## Records for this exercise

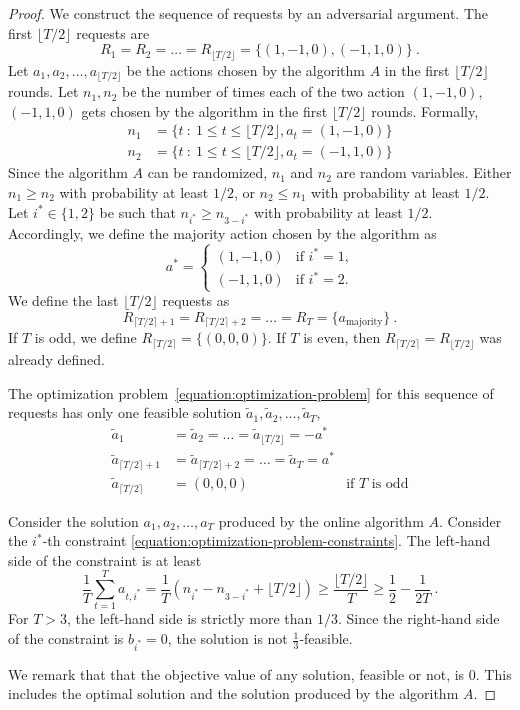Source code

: \documentclass[12pt]{article}
\theoremstyle{definition}
\begin{document}
\begin{proof}
We construct the sequence of requests by an adversarial argument. The first
$\lfloor T/2 \rfloor$ requests are
$$
R_1 = R_2 = \dots = R_{\lfloor T/2 \rfloor} = \{ (1,-1,0), (-1,1,0) \} \: .
$$
Let $a_1, a_2, \dots, a_{\lfloor T/2 \rfloor}$ be the actions chosen by the
algorithm $A$ in the first $\lfloor T/2 \rfloor$ rounds. Let $n_1, n_2$ be
the number of times each of the two action $(1,-1,0)$, $(-1,1,0)$ gets chosen by
the algorithm in the first $\lfloor T/2 \rfloor$ rounds. Formally,
\begin{align*}
n_1 & = \{ t ~:~ 1 \le t \le \lfloor T/2 \rfloor, a_t = (1,-1,0) \} \\
n_2 & = \{ t ~:~ 1 \le t \le \lfloor T/2 \rfloor, a_t = (-1,1,0) \}
\end{align*}
Since the algorithm $A$ can be randomized, $n_1$ and $n_2$ are random variables.
Either $n_1 \ge n_2$ with probability at least $1/2$, or $n_2 \le n_1$ with
probability at least $1/2$. Let $i^* \in \{1,2\}$ be such that $n_{i^*} \ge n_{3 - i^*}$
with probability at least $1/2$. Accordingly, we define the majority action
chosen by the algorithm as
$$
a^* =
\begin{cases}
(1,-1,0) & \text{if $i^*=1$,} \\
(-1,1,0) & \text{if $i^*=2$.}
\end{cases}
$$
We define the last $\lfloor T/2 \rfloor$ requests as
$$
R_{\lceil T/2 \rceil + 1} = R_{\lceil T/2 \rceil + 2} = \dots = R_T = \{ a_{\text{majority}} \} \: .
$$
If $T$ is odd, we define $R_{\lceil T/2 \rceil} = \{ (0, 0, 0)\}$. If $T$ is even, then
$R_{\lceil T/2 \rceil} = R_{\lfloor T/2 \rfloor}$ was already defined.

The optimization problem~\eqref{equation:optimization-problem} for this sequence
of requests has only one feasible solution $\tilde{a}_1, \tilde{a}_2, \dots,
\tilde{a}_T$,
\begin{align*}
\tilde{a}_1 & = \tilde{a}_2 = \dots = \tilde{a}_{\lfloor T/2 \rfloor} = - a^* \\
\tilde{a}_{\lceil T/2 \rceil + 1} & = \tilde{a}_{\lceil T/2 \rceil + 2} = \dots = \tilde{a}_T = a^* \\
\tilde{a}_{\lceil T/2 \rceil} & = (0, 0, 0) & \text{if $T$ is odd}
\end{align*}

Consider the solution $a_1, a_2, \dots, a_T$ produced by the online algorithm
$A$. Consider the $i^*$-th constraint
\eqref{equation:optimization-problem-constraints}. The left-hand side of the
constraint is at least
$$
\frac{1}{T} \sum_{t=1}^T a_{t,i^*} = \frac{1}{T} \left( n_{i^*} - n_{3 - i^*} + \lfloor T/2 \rfloor \right) \ge \frac{\lfloor T/2 \rfloor}{T} \ge \frac{1}{2} - \frac{1}{2T} \: .
$$
For $T > 3$, the left-hand side is strictly more than $1/3$. Since the
right-hand side of the constraint is $b_{i^*} = 0$, the solution is not
$\frac{1}{3}$-feasible.

We remark that that the objective value of any solution, feasible or not, is $0$.
This includes the optimal solution and the solution produced by the algorithm $A$.
\end{proof}
\end{document}
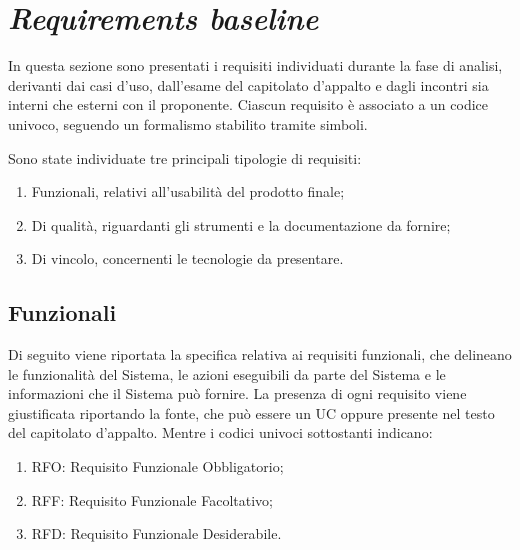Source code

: \section{\textit{Requirements baseline}}

In questa sezione sono presentati i requisiti individuati durante la fase di analisi, derivanti dai casi d'uso, dall'esame del capitolato d'appalto e dagli incontri
sia interni che esterni con il proponente. Ciascun requisito è associato a un codice univoco, seguendo un formalismo stabilito tramite simboli.

Sono state individuate tre principali tipologie di requisiti:
\begin{enumerate}
	\item Funzionali, relativi all'usabilità del prodotto finale;
	\item Di qualità, riguardanti gli strumenti e la documentazione da fornire;
	\item Di vincolo, concernenti le tecnologie da presentare.
\end{enumerate}

\subsection{Funzionali}

Di seguito viene riportata la specifica relativa ai requisiti funzionali, che delineano le funzionalità del Sistema, le azioni eseguibili
da parte del Sistema e le informazioni che il Sistema può fornire. La presenza di ogni requisito viene giustificata riportando la fonte, che può essere un UC oppure presente
nel testo del capitolato d'appalto. Mentre i codici univoci sottostanti indicano:
\begin{enumerate}
	\item RFO: Requisito Funzionale Obbligatorio;
	\item RFF: Requisito Funzionale Facoltativo;
	\item RFD: Requisito Funzionale Desiderabile.
\end{enumerate}


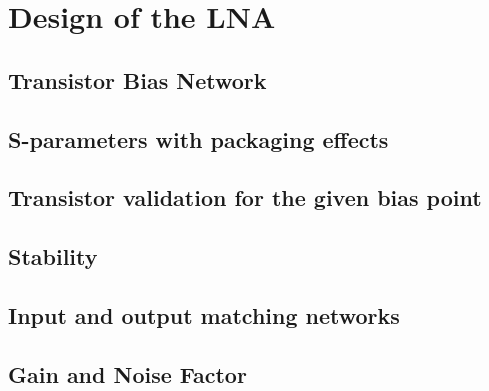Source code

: \section{Design of the LNA}

\subsection{Transistor Bias Network}

\subsection{S-parameters with packaging effects}

\subsection{Transistor validation for the given bias point}

\subsection{Stability}

\subsection{Input and output matching networks}

\subsection{Gain and Noise Factor}
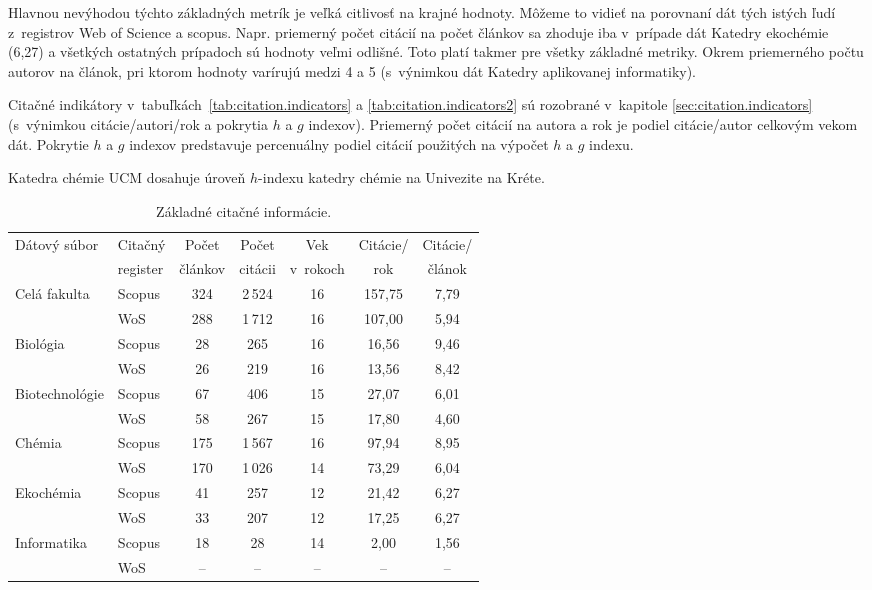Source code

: Hlavnou nevýhodou týchto základných metrík je veľká citlivosť na krajné hodnoty.
Môžeme to vidieť na porovnaní dát tých istých ľudí z~registrov Web of Science a
scopus.  Napr. priemerný počet citácií na počet článkov sa zhoduje iba v~prípade
dát Katedry ekochémie (6,27) a všetkých ostatných prípadoch sú hodnoty veľmi
odlišné.  Toto platí takmer pre všetky základné metriky.  Okrem priemerného
počtu autorov na článok, pri ktorom hodnoty varírujú medzi 4 a 5 (s~výnimkou dát
Katedry aplikovanej informatiky).

Citačné indikátory v~tabuľkách~\ref{tab:citation.indicators} a
\ref{tab:citation.indicators2} sú rozobrané v~kapitole
\ref{sec:citation.indicators} (s~výnimkou citácie/autori/rok a pokrytia $h$ a
$g$ indexov).  Priemerný počet citácií na autora a rok je podiel citácie/autor
celkovým vekom dát.  Pokrytie $h$ a $g$ indexov predstavuje percenuálny podiel
citácií použitých na výpočet $h$ a $g$ indexu.

Katedra chémie UCM dosahuje úroveň $h$-indexu katedry chémie na Univezite na
Kréte. \citep{LAZARIDIS2010}

\begin{table}
\centering\small
\caption{Základné citačné informácie.}
\label{tab:citation.info}
\begin{tabular}{llccccc}
  \hline\noalign{\vspace{.3ex}}
  Dátový súbor & Citačný  & Počet   & Počet   & Vek      & Citácie/ & Citácie/ \\
               & register & článkov & citácii & v~rokoch & rok      & článok   \\[0.3ex]
  \hline\noalign{\vspace{.5ex}}
  Celá fakulta   & Scopus & 324 & 2\,524 & 16 & 157,75 & 7,79 \\
                 & WoS    & 288 & 1\,712 & 16 & 107,00 & 5,94 \\[1ex]
  Biológia       & Scopus &  28 &    265 & 16 &  16,56 & 9,46 \\
                 & WoS    &  26 &    219 & 16 &  13,56 & 8,42 \\[1ex]
  Biotechnológie & Scopus &  67 &    406 & 15 &  27,07 & 6,01 \\
                 & WoS    &  58 &    267 & 15 &  17,80 & 4,60 \\[1ex]
  Chémia         & Scopus & 175 & 1\,567 & 16 &  97,94 & 8,95 \\
                 & WoS    & 170 & 1\,026 & 14 &  73,29 & 6,04 \\[1ex]
  Ekochémia      & Scopus &  41 &    257 & 12 &  21,42 & 6,27 \\
                 & WoS    &  33 &    207 & 12 &  17,25 & 6,27 \\[1ex]
  Informatika    & Scopus &  18 &     28 & 14 &   2,00 & 1,56 \\
                 & WoS    &  -- &     -- & -- &  --    & --   \\[0.5ex]
  \hline
\end{tabular}
\end{table}


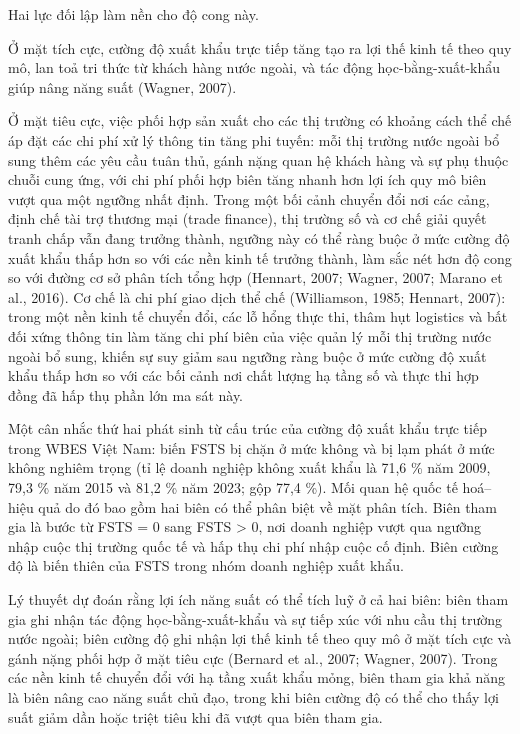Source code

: \documentclass[12pt,a4paper]{article}
\begin{document}
Hai lực đối lập làm nền cho độ cong này.

Ở mặt tích cực, cường độ xuất khẩu trực tiếp tăng tạo ra lợi thế kinh tế
theo quy mô, lan toả tri thức từ khách hàng nước ngoài, và tác động
học-bằng-xuất-khẩu giúp nâng năng suất (Wagner, 2007).

Ở mặt tiêu cực, việc phối hợp sản xuất cho các thị trường có khoảng cách
thể chế áp đặt các chi phí xử lý thông tin tăng phi tuyến: mỗi thị
trường nước ngoài bổ sung thêm các yêu cầu tuân thủ, gánh nặng quan hệ
khách hàng và sự phụ thuộc chuỗi cung ứng, với chi phí phối hợp biên
tăng nhanh hơn lợi ích quy mô biên vượt qua một ngưỡng nhất định. Trong
một bối cảnh chuyển đổi nơi các cảng, định chế tài trợ thương mại (trade
finance), thị trường số và cơ chế giải quyết tranh chấp vẫn đang trưởng
thành, ngưỡng này có thể ràng buộc ở mức cường độ xuất khẩu thấp hơn so
với các nền kinh tế trưởng thành, làm sắc nét hơn độ cong so với đường
cơ sở phân tích tổng hợp (Hennart, 2007; Wagner, 2007; Marano et al.,
2016). Cơ chế là chi phí giao dịch thể chế (Williamson, 1985; Hennart,
2007): trong một nền kinh tế chuyển đổi, các lỗ hổng thực thi, thâm hụt
logistics và bất đối xứng thông tin làm tăng chi phí biên của việc quản
lý mỗi thị trường nước ngoài bổ sung, khiến sự suy giảm sau ngưỡng ràng
buộc ở mức cường độ xuất khẩu thấp hơn so với các bối cảnh nơi chất
lượng hạ tầng số và thực thi hợp đồng đã hấp thụ phần lớn ma sát này.

Một cân nhắc thứ hai phát sinh từ cấu trúc của cường độ xuất khẩu trực
tiếp trong WBES Việt Nam: biến FSTS bị chặn ở mức không và bị lạm phát ở
mức không nghiêm trọng (tỉ lệ doanh nghiệp không xuất khẩu là 71,6 \%
năm 2009, 79,3 \% năm 2015 và 81,2 \% năm 2023; gộp 77,4 \%). Mối quan
hệ quốc tế hoá--hiệu quả do đó bao gồm hai biên có thể phân biệt về mặt
phân tích. Biên tham gia là bước từ FSTS = 0 sang FSTS \textgreater{} 0,
nơi doanh nghiệp vượt qua ngưỡng nhập cuộc thị trường quốc tế và hấp thụ
chi phí nhập cuộc cố định. Biên cường độ là biến thiên của FSTS trong
nhóm doanh nghiệp xuất khẩu.

Lý thuyết dự đoán rằng lợi ích năng suất có thể tích luỹ ở cả hai biên:
biên tham gia ghi nhận tác động học-bằng-xuất-khẩu và sự tiếp xúc với
nhu cầu thị trường nước ngoài; biên cường độ ghi nhận lợi thế kinh tế
theo quy mô ở mặt tích cực và gánh nặng phối hợp ở mặt tiêu cực (Bernard
et al., 2007; Wagner, 2007). Trong các nền kinh tế chuyển đổi với hạ
tầng xuất khẩu mỏng, biên tham gia khả năng là biên nâng cao năng suất
chủ đạo, trong khi biên cường độ có thể cho thấy lợi suất giảm dần hoặc
triệt tiêu khi đã vượt qua biên tham gia.
\end{document}
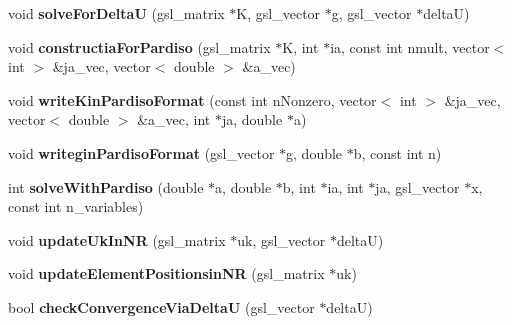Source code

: \begin{DoxyCompactItemize}
\item 
\hypertarget{classSimulation_a23927524ed4ee666bb3f7845b8e5c34f}{}void {\bfseries solve\+For\+Delta\+U} (gsl\+\_\+matrix $\ast$K, gsl\+\_\+vector $\ast$g, gsl\+\_\+vector $\ast$delta\+U)\label{classSimulation_a23927524ed4ee666bb3f7845b8e5c34f}

\item 
\hypertarget{classSimulation_aac47a578fcfe5935eca3fbb9580dc5b0}{}void {\bfseries constructia\+For\+Pardiso} (gsl\+\_\+matrix $\ast$K, int $\ast$ia, const int nmult, vector$<$ int $>$ \&ja\+\_\+vec, vector$<$ double $>$ \&a\+\_\+vec)\label{classSimulation_aac47a578fcfe5935eca3fbb9580dc5b0}

\item 
\hypertarget{classSimulation_a0f0e358f99d5f4a286a464342ab11104}{}void {\bfseries write\+Kin\+Pardiso\+Format} (const int n\+Nonzero, vector$<$ int $>$ \&ja\+\_\+vec, vector$<$ double $>$ \&a\+\_\+vec, int $\ast$ja, double $\ast$a)\label{classSimulation_a0f0e358f99d5f4a286a464342ab11104}

\item 
\hypertarget{classSimulation_ad834b670e7fc5a7933d441d2278d622d}{}void {\bfseries writegin\+Pardiso\+Format} (gsl\+\_\+vector $\ast$g, double $\ast$b, const int n)\label{classSimulation_ad834b670e7fc5a7933d441d2278d622d}

\item 
\hypertarget{classSimulation_acb243ba7dd91cba4e63533ae9b5edd8a}{}int {\bfseries solve\+With\+Pardiso} (double $\ast$a, double $\ast$b, int $\ast$ia, int $\ast$ja, gsl\+\_\+vector $\ast$x, const int n\+\_\+variables)\label{classSimulation_acb243ba7dd91cba4e63533ae9b5edd8a}

\item 
\hypertarget{classSimulation_a938793b4f60eebdd88f7a3a9791819a0}{}void {\bfseries update\+Uk\+In\+N\+R} (gsl\+\_\+matrix $\ast$uk, gsl\+\_\+vector $\ast$delta\+U)\label{classSimulation_a938793b4f60eebdd88f7a3a9791819a0}

\item 
\hypertarget{classSimulation_aed6fc494b468ebd56c07625d3e5984ff}{}void {\bfseries update\+Element\+Positionsin\+N\+R} (gsl\+\_\+matrix $\ast$uk)\label{classSimulation_aed6fc494b468ebd56c07625d3e5984ff}

\item 
\hypertarget{classSimulation_a0bda2f370a66828c5ca3420ddeeb2d4d}{}bool {\bfseries check\+Convergence\+Via\+Delta\+U} (gsl\+\_\+vector $\ast$delta\+U)\label{classSimulation_a0bda2f370a66828c5ca3420ddeeb2d4d}


\end{DoxyCompactItemize}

## Task item
Reproducing the whole listing above is not the task. Copy exactly only the lines from the one with "13,56 & 8,42 \\[1ex]" to the one with "73,29 & 6,04 \\[1ex]", both kept.

## Exercise result
                 & WoS    &  26 &    219 & 16 &  13,56 & 8,42 \\[1ex]
  Biotechnológie & Scopus &  67 &    406 & 15 &  27,07 & 6,01 \\
                 & WoS    &  58 &    267 & 15 &  17,80 & 4,60 \\[1ex]
  Chémia         & Scopus & 175 & 1\,567 & 16 &  97,94 & 8,95 \\
                 & WoS    & 170 & 1\,026 & 14 &  73,29 & 6,04 \\[1ex]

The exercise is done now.